Starting at the first line of the entries, extract each line up to and including the one that contains "9 --- Report", but leave out the pictures.

----------

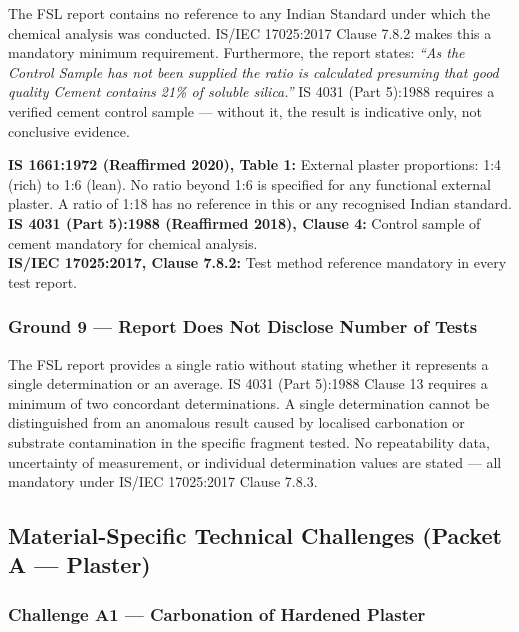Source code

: \documentclass[12pt, a4paper]{article}
\begin{document}
\begin{groundbox}
The FSL report contains no reference to any Indian Standard under which the chemical analysis was conducted. IS/IEC 17025:2017 Clause 7.8.2 makes this a mandatory minimum requirement. Furthermore, the report states: \textit{``As the Control Sample has not been supplied the ratio is calculated presuming that good quality Cement contains 21\% of soluble silica.''} IS 4031 (Part 5):1988 requires a verified cement control sample --- without it, the result is indicative only, not conclusive evidence.
\end{groundbox}

\begin{standardbox}
\textbf{IS 1661:1972 (Reaffirmed 2020), Table 1:} External plaster proportions: 1:4 (rich) to 1:6 (lean). No ratio beyond 1:6 is specified for any functional external plaster. A ratio of 1:18 has no reference in this or any recognised Indian standard.\\
\textbf{IS 4031 (Part 5):1988 (Reaffirmed 2018), Clause 4:} Control sample of cement mandatory for chemical analysis.\\
\textbf{IS/IEC 17025:2017, Clause 7.8.2:} Test method reference mandatory in every test report.
\end{standardbox}

\subsubsection{Ground 9 --- Report Does Not Disclose Number of Tests}

The FSL report provides a single ratio without stating whether it represents a single determination or an average. IS 4031 (Part 5):1988 Clause 13 requires a minimum of two concordant determinations. A single determination cannot be distinguished from an anomalous result caused by localised carbonation or substrate contamination in the specific fragment tested. No repeatability data, uncertainty of measurement, or individual determination values are stated --- all mandatory under IS/IEC 17025:2017 Clause 7.8.3.

\subsection{Material-Specific Technical Challenges (Packet A --- Plaster)}

\subsubsection{Challenge A1 --- Carbonation of Hardened Plaster}
\end{document}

----------

§ EXERCISE ANSWER
Source code

: \documentclass[12pt, a4paper]{article}
\begin{document}
\begin{groundbox}
The FSL report contains no reference to any Indian Standard under which the chemical analysis was conducted. IS/IEC 17025:2017 Clause 7.8.2 makes this a mandatory minimum requirement. Furthermore, the report states: \textit{``As the Control Sample has not been supplied the ratio is calculated presuming that good quality Cement contains 21\% of soluble silica.''} IS 4031 (Part 5):1988 requires a verified cement control sample --- without it, the result is indicative only, not conclusive evidence.
\end{groundbox}

\begin{standardbox}
\textbf{IS 1661:1972 (Reaffirmed 2020), Table 1:} External plaster proportions: 1:4 (rich) to 1:6 (lean). No ratio beyond 1:6 is specified for any functional external plaster. A ratio of 1:18 has no reference in this or any recognised Indian standard.\\
\textbf{IS 4031 (Part 5):1988 (Reaffirmed 2018), Clause 4:} Control sample of cement mandatory for chemical analysis.\\
\textbf{IS/IEC 17025:2017, Clause 7.8.2:} Test method reference mandatory in every test report.
\end{standardbox}

\subsubsection{Ground 9 --- Report Does Not Disclose Number of Tests}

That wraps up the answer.